DATA FOR THE TASK >>
========================================================================

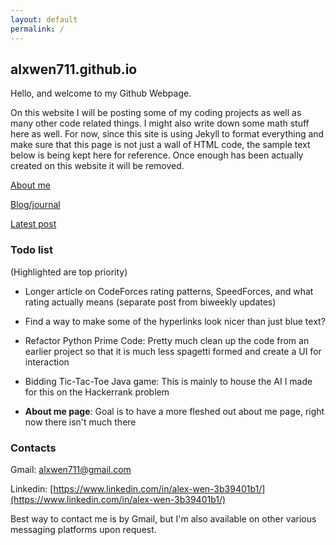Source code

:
 ```yaml
---
layout: default
permalink: /
---
```



## alxwen711.github.io
Hello, and welcome to my Github Webpage.

On this website I will be posting some of my coding projects as well as many other code related things. I might also write down some math stuff here as well. For now, since this site is using Jekyll to format everything and make sure that this page is not just a wall of HTML code, the sample text below is being kept here for reference. Once enough has been actually created on this website it will be removed.

[About me](https://alxwen711.github.io/about)

[Blog/journal](https://alxwen711.github.io/blog)

[Latest post](https://alxwen711.github.io/blog/Jun22)

### Todo list
(Highlighted are top priority)

- Longer article on CodeForces rating patterns, SpeedForces, and what rating actually means (separate post from biweekly updates)

- Find a way to make some of the hyperlinks look nicer than just blue text?

- Refactor Python Prime Code: Pretty much clean up the code from an earlier project so that it is much less spagetti formed and create a UI for interaction

- Bidding Tic-Tac-Toe Java game: This is mainly to house the AI I made for this on the Hackerrank problem

- **About me page**: Goal is to have a more fleshed out about me page, right now there isn't much there

### Contacts

Gmail: alxwen711@gmail.com

Linkedin: [https://www.linkedin.com/in/alex-wen-3b39401b1/](https://www.linkedin.com/in/alex-wen-3b39401b1/)

Best way to contact me is by Gmail, but I'm also available 
on other various messaging platforms upon request.


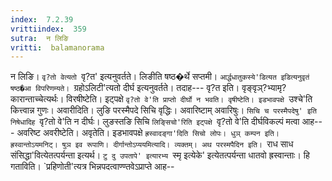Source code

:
 ```yaml
---
index:  7.2.39
vrittiindex:  359
sutra:  न लिङि
vritti:  balamanorama 
---
```


न लिङि। `वृ?तो वेत्यतो `वृ?त' इत्यनुवर्तते। लिङीति षष्ठ�र्थे सप्तमी। `आर्द्धधातुकस्ये'डित्यत इडित्यनुवृतं षष्ठ�आ विपरिणम्यते। `ग्रहोऽलिटी'त्यतो दीर्घ इत्यनुवर्तते। तदाह--- वृ?त इति। वृङ्वृञ्?भ्यामृ?कारान्ताच्चेत्यर्थः। विरषीष्टेति। इट्पक्षे `वृ?तो वे'ति प्राप्तो दीर्घो न भवति। वृषीष्टेति। इडभावपक्षे `उश्चे'ति कित्त्वान्न गुणः। अवारीदिति। लुङि परस्मैपदे सिचि वृद्धिः। अवारिष्टाम् अवारिषुः। `सिचि च परस्मैपदेषु' इति निषेधादिह `वृ?तो वे'ति न दीर्घः। लुङस्तङि सिचि `लिङ्सिचो'रिति इट्पक्षे `वृ?तो वे'ति दीर्घविकल्पं मत्वा आह--- अवरिष्ट अवरीष्टेति। अवृतेति। इडभावपक्षे `ह्रस्वादङ्गा'दिति सिचो लोपः। धुञ् कम्पन इति। ह्रस्वान्तोऽयमनिट्। षुञ इव रूपाणि। दीर्गान्तोऽप्ययमित्यादि। व्यक्तम्। अथ परस्मपैदिन इति। `राध साध संसिद्धा'वित्येतत्पर्यन्ता इत्यर्थ। `टु दु उपतापे' इत्यारभ्य `स्मृ इत्येके' इत्येतत्पर्यन्ता धातवो ह्रस्वान्ताः। हि गताविति। `प्रहिणोती'त्यत्र भिन्नपदत्वाण्ण्तवेऽप्राप्ते आह-- 

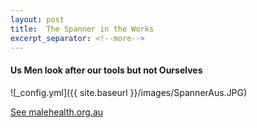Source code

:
 ```yaml
---
layout: post
title:  The Spanner in the Works
excerpt_separator: <!--more-->
---
```


#### Us Men look after our tools but not Ourselves

![_config.yml]({{ site.baseurl }}/images/SpannerAus.JPG)

[See malehealth.org.au](https://malehealth.org.au/)
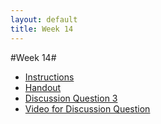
 ```yaml
---
layout: default
title: Week 14
---
```


#Week 14#


+ [Instructions](Instructions)
+ [Handout](Handout)
+ [Discussion Question 3](DQ3)
+ [Video for Discussion Question](https://www.youtube.com/watch?v=Vbn1wELZlB8)


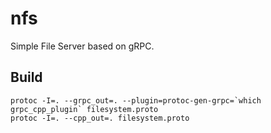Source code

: # nfs

Simple File Server based on gRPC.

## Build
```console
protoc -I=. --grpc_out=. --plugin=protoc-gen-grpc=`which grpc_cpp_plugin` filesystem.proto
protoc -I=. --cpp_out=. filesystem.proto
```
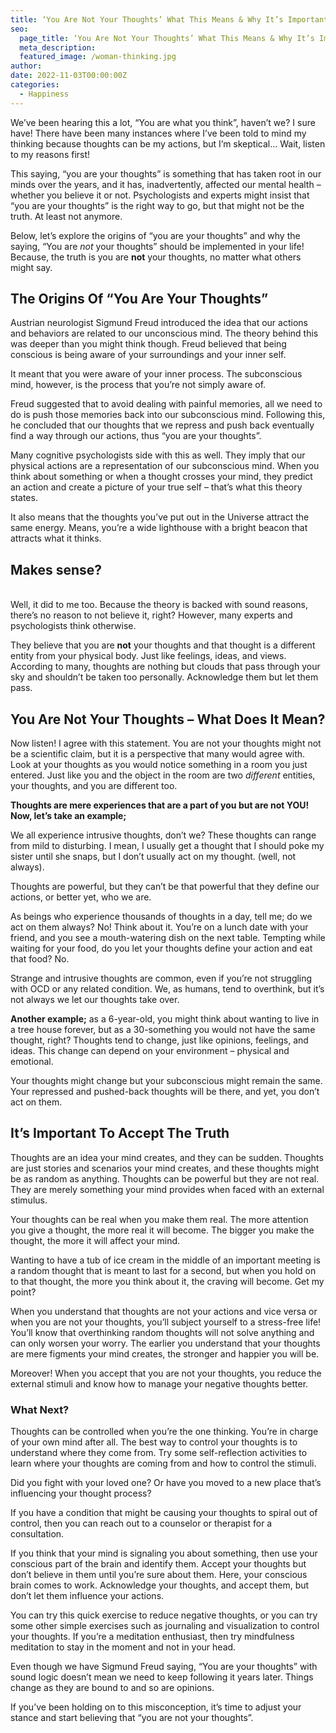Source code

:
 ```yaml
---
title: ‘You Are Not Your Thoughts’ What This Means & Why It’s Important
seo:
  page_title: ‘You Are Not Your Thoughts’ What This Means & Why It’s Important
  meta_description:
  featured_image: /woman-thinking.jpg
author:
date: 2022-11-03T00:00:00Z
categories:
  - Happiness
---
```

We’ve been hearing this a lot, “You are what you think”, haven’t we? I sure have\! There have been many instances where I’ve been told to mind my thinking because thoughts can be my actions, but I’m skeptical… Wait, listen to my reasons first\!

This saying, “you are your thoughts” is something that has taken root in our minds over the years, and it has, inadvertently, affected our mental health – whether you believe it or not. Psychologists and experts might insist that “you are your thoughts” is the right way to go, but that might not be the truth. At least not anymore.

Below, let’s explore the origins of “you are your thoughts” and why the saying, “You are *not* your thoughts” should be implemented in your life\! Because, the truth is you are **not** your thoughts, no matter what others might say.

## The Origins Of “You Are Your Thoughts”

Austrian neurologist Sigmund Freud introduced the idea that our actions and behaviors are related to our unconscious mind. The theory behind this was deeper than you might think though. Freud believed that being conscious is being aware of your surroundings and your inner self.

It meant that you were aware of your inner process. The subconscious mind, however, is the process that you’re not simply aware of.

Freud suggested that to avoid dealing with painful memories, all we need to do is push those memories back into our subconscious mind. Following this, he concluded that our thoughts that we repress and push back eventually find a way through our actions, thus “you are your thoughts”.

Many cognitive psychologists side with this as well. They imply that our physical actions are a representation of our subconscious mind. When you think about something or when a thought crosses your mind, they predict an action and create a picture of your true self – that’s what this theory states.

It also means that the thoughts you’ve put out in the Universe attract the same energy. Means, you’re a wide lighthouse with a bright beacon that attracts what it thinks.

## Makes sense?

<br>Well, it did to me too. Because the theory is backed with sound reasons, there’s no reason to not believe it, right? However, many experts and psychologists think otherwise.

They believe that you are **not** your thoughts and that thought is a different entity from your physical body. Just like feelings, ideas, and views. According to many, thoughts are nothing but clouds that pass through your sky and shouldn’t be taken too personally. Acknowledge them but let them pass.

## You Are Not Your Thoughts – What Does It Mean?

Now listen\! I agree with this statement. You are not your thoughts might not be a scientific claim, but it is a perspective that many would agree with. Look at your thoughts as you would notice something in a room you just entered. Just like you and the object in the room are two *different* entities, your thoughts, and you are different too.

**Thoughts are mere experiences that are a part of you but are not YOU\! Now, let’s take an example;**

We all experience intrusive thoughts, don’t we? These thoughts can range from mild to disturbing. I mean, I usually get a thought that I should poke my sister until she snaps, but I don’t usually act on my thought. (well, not always).

Thoughts are powerful, but they can’t be that powerful that they define our actions, or better yet, who we are.

As beings who experience thousands of thoughts in a day, tell me; do we act on them always? No\! Think about it. You’re on a lunch date with your friend, and you see a mouth-watering dish on the next table. Tempting while waiting for your food, do you let your thoughts define your action and eat that food? No.

Strange and intrusive thoughts are common, even if you’re not struggling with OCD or any related condition. We, as humans, tend to overthink, but it’s not always we let our thoughts take over.

**Another example;** as a 6-year-old, you might think about wanting to live in a tree house forever, but as a 30-something you would not have the same thought, right? Thoughts tend to change, just like opinions, feelings, and ideas. This change can depend on your environment – physical and emotional.

Your thoughts might change but your subconscious might remain the same. Your repressed and pushed-back thoughts will be there, and yet, you don’t act on them.

## It’s Important To Accept The Truth

Thoughts are an idea your mind creates, and they can be sudden. Thoughts are just stories and scenarios your mind creates, and these thoughts might be as random as anything. Thoughts can be powerful but they are not real. They are merely something your mind provides when faced with an external stimulus.

Your thoughts can be real when you make them real. The more attention you give a thought, the more real it will become. The bigger you make the thought, the more it will affect your mind.

Wanting to have a tub of ice cream in the middle of an important meeting is a random thought that is meant to last for a second, but when you hold on to that thought, the more you think about it, the craving will become. Get my point?

When you understand that thoughts are not your actions and vice versa or when you are not your thoughts, you’ll subject yourself to a stress-free life\! You’ll know that overthinking random thoughts will not solve anything and can only worsen your worry. The earlier you understand that your thoughts are mere figments your mind creates, the stronger and happier you will be.

Moreover\! When you accept that you are not your thoughts, you reduce the external stimuli and know how to manage your negative thoughts better.

### What Next?

Thoughts can be controlled when you’re the one thinking. You’re in charge of your own mind after all. The best way to control your thoughts is to understand where they come from. Try some self-reflection activities to learn where your thoughts are coming from and how to control the stimuli.

Did you fight with your loved one? Or have you moved to a new place that’s influencing your thought process?

If you have a condition that might be causing your thoughts to spiral out of control, then you can reach out to a counselor or therapist for a consultation.

If you think that your mind is signaling you about something, then use your conscious part of the brain and identify them. Accept your thoughts but don’t believe in them until you’re sure about them. Here, your conscious brain comes to work. Acknowledge your thoughts, and accept them, but don’t let them influence your actions.

You can try this quick exercise to reduce negative thoughts, or you can try some other simple exercises such as journaling and visualization to control your thoughts. If you’re a meditation enthusiast, then try mindfulness meditation to stay in the moment and not in your head.

Even though we have Sigmund Freud saying, “You are your thoughts” with sound logic doesn’t mean we need to keep following it years later. Things change as they are bound to and so are opinions.

If you’ve been holding on to this misconception, it’s time to adjust your stance and start believing that “you are not your thoughts”.
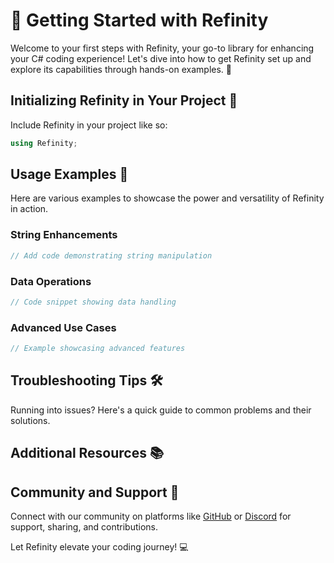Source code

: # 🌟 Getting Started with Refinity

Welcome to your first steps with Refinity, your go-to library for enhancing your C# coding experience! Let's dive into how to get Refinity set up and explore its capabilities through hands-on examples. 🎉

## Initializing Refinity in Your Project 🔨

Include Refinity in your project like so:

```cs
using Refinity;
```

## Usage Examples 📖

Here are various examples to showcase the power and versatility of Refinity in action.

### String Enhancements

```cs
// Add code demonstrating string manipulation
```

### Data Operations

```cs
// Code snippet showing data handling
```

### Advanced Use Cases

```cs
// Example showcasing advanced features
```

## Troubleshooting Tips 🛠️

Running into issues? Here's a quick guide to common problems and their solutions.

## Additional Resources 📚

<!-- For more detailed tutorials, visit our [documentation](../api/Refinity.html). -->

## Community and Support 🤗

Connect with our community on platforms like [GitHub](#) or [Discord](#) for support, sharing, and contributions.

Let Refinity elevate your coding journey! 💻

========================================================================

DIRECTIONS FOR THIS TASK >>
Look back over the records above. Reproduce exactly everything from the line with "If you’ve been" down to the line with "Here are various", inclusive, and leave the pictures out.

COMPLETED TASK >>
If you’ve been holding on to this misconception, it’s time to adjust your stance and start believing that “you are not your thoughts”.
Source code

: # 🌟 Getting Started with Refinity

Welcome to your first steps with Refinity, your go-to library for enhancing your C# coding experience! Let's dive into how to get Refinity set up and explore its capabilities through hands-on examples. 🎉

## Initializing Refinity in Your Project 🔨

Include Refinity in your project like so:

```cs
using Refinity;
```

## Usage Examples 📖

Here are various examples to showcase the power and versatility of Refinity in action.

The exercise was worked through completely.